And yet, for all its historical significance, defense attorneys are almost consistently prohibited from educating a jury about their nullification power. New Hampshire is currently the only jurisdiction with a statute explicitly allowing defense attorneys to inform juries about the power of jury nullification. See N.H. Rev. Stat. § 519:23-a. In all other states, including Arizona, written jury instructions regarding jury nullification are never allowed. Jurors that proclaim upfront their awareness of jury nullification are routinely excused from jury service.
Proponents of keeping the jury in the dark claim that open knowledge of jury nullification would “invite chaos” or “run the risk of anarchy.” See United States v. Dougherty, 473 F.2d 1113, 1134 (D.C. Cir. 1972) (rehearing denied Oct. 26, 1972).

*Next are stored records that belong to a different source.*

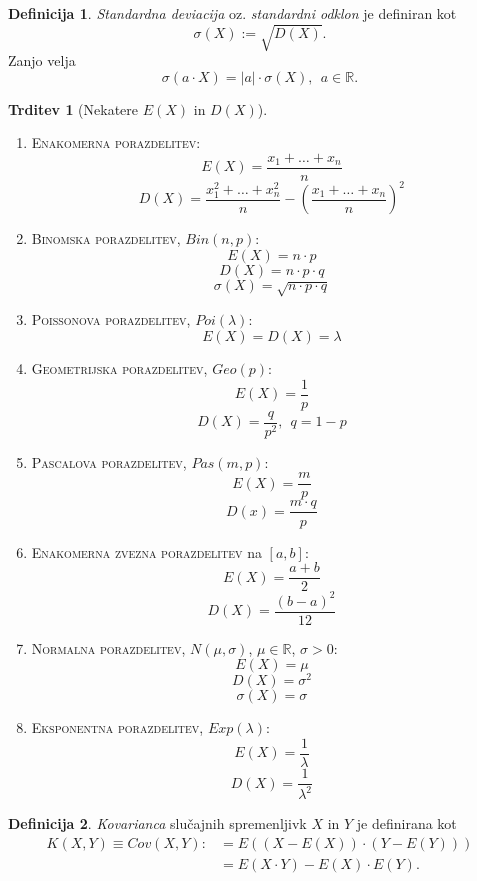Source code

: \documentclass[11pt]{article}
\theoremstyle{definition}
\newtheorem{definicija}{Definicija}[section]
\theoremstyle{definition}
\newtheorem{trditev}{Trditev}[section]
\theoremstyle{definition}
\begin{document}
\begin{definicija}

\textit{Standardna deviacija} oz. \textit{standardni odklon} je definiran kot
$$\sigma(X) := \sqrt{D(X)}.$$
Zanjo velja
$$\sigma(a \cdot X) = |a| \cdot \sigma(X), ~~a \in \mathbb{R}.$$

\end{definicija}
\vspace{0.5cm}

\begin{trditev}[Nekatere $E(X)$ in $D(X)$]
~
\begin{enumerate}
	\item \textsc{Enakomerna porazdelitev}:
	$$E(X) = \frac{x_1 + \ldots + x_n}{n}$$
	$$D(X) = \frac{x_1^2 + \ldots + x_n^2}{n} - \left( \frac{x_1 + \ldots + x_n}{n} \right)^2$$
	\item \textsc{Binomska porazdelitev}, $Bin(n, p)$:
	$$E(X) = n \cdot p$$
	$$D(X) = n \cdot p \cdot q$$
	$$\sigma(X) = \sqrt{n \cdot p \cdot q}$$
	\item \textsc{Poissonova porazdelitev}, $Poi(\lambda)$:
	$$E(X) = D(X) = \lambda$$
	\item \textsc{Geometrijska porazdelitev}, $Geo(p)$:
	$$E(X) = \frac{1}{p}$$
	$$D(X) = \frac{q}{p^2}, ~~q = 1 - p$$
	\item \textsc{Pascalova porazdelitev}, $Pas(m, p)$:
	$$E(X) = \frac{m}{p}$$
	$$D(x) = \frac{m \cdot q}{p}$$
	\item \textsc{Enakomerna zvezna porazdelitev} na $[a, b]$:
	$$E(X) = \frac{a + b}{2}$$ $$
	D(X) = \frac{(b-a)^2}{12}$$
	\item \textsc{Normalna porazdelitev}, $N(\mu, \sigma)$, $\mu \in \mathbb{R}$, $\sigma > 0$:
	$$E(X) = \mu$$
	$$D(X) = \sigma^2$$
	$$\sigma(X) = \sigma$$
	\item \textsc{Eksponentna porazdelitev}, $Exp(\lambda)$:
	$$E(X) = \frac{1}{\lambda}$$
	$$D(X) = \frac{1}{\lambda^2}$$
\end{enumerate}

\end{trditev}
\vspace{0.5cm}

\begin{definicija}

\textit{Kovarianca} slučajnih spremenljivk $X$ in $Y$ je definirana kot 
\begin{align*}
K(X, Y) \equiv Cov(X, Y) :&= E((X - E(X)) \cdot (Y - E(Y))) \\
&= E(X \cdot Y) - E(X) \cdot E(Y).
\end{align*}


\end{definicija}
\vspace{0.5cm}
\end{document}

Such judges believe that in cases of “high conscience,” jurors can and will magically realize on their own that they have the inherent power of jury nullification. See id. at 1136.
None of us like being lied to and having key information withheld. Judges that advocate informing juries about nullification assert that there is always “considerable harm” in any “deliberate lack of candor.” See id. at 1139 (Bazelon, J., dissenting). More importantly, trust in the jury system is “one of the cornerstones of our entire criminal jurisprudence.” See id. at 1142 (Bazelon, J., dissenting). As a result, by proclaiming that we cannot trust the jury to exercise their nullification power appropriately, then what we are really saying is we cannot trust our juries to do their job. Such a conclusion would compel us to “re-examine a great deal more than just the nullification doctrine.” See id.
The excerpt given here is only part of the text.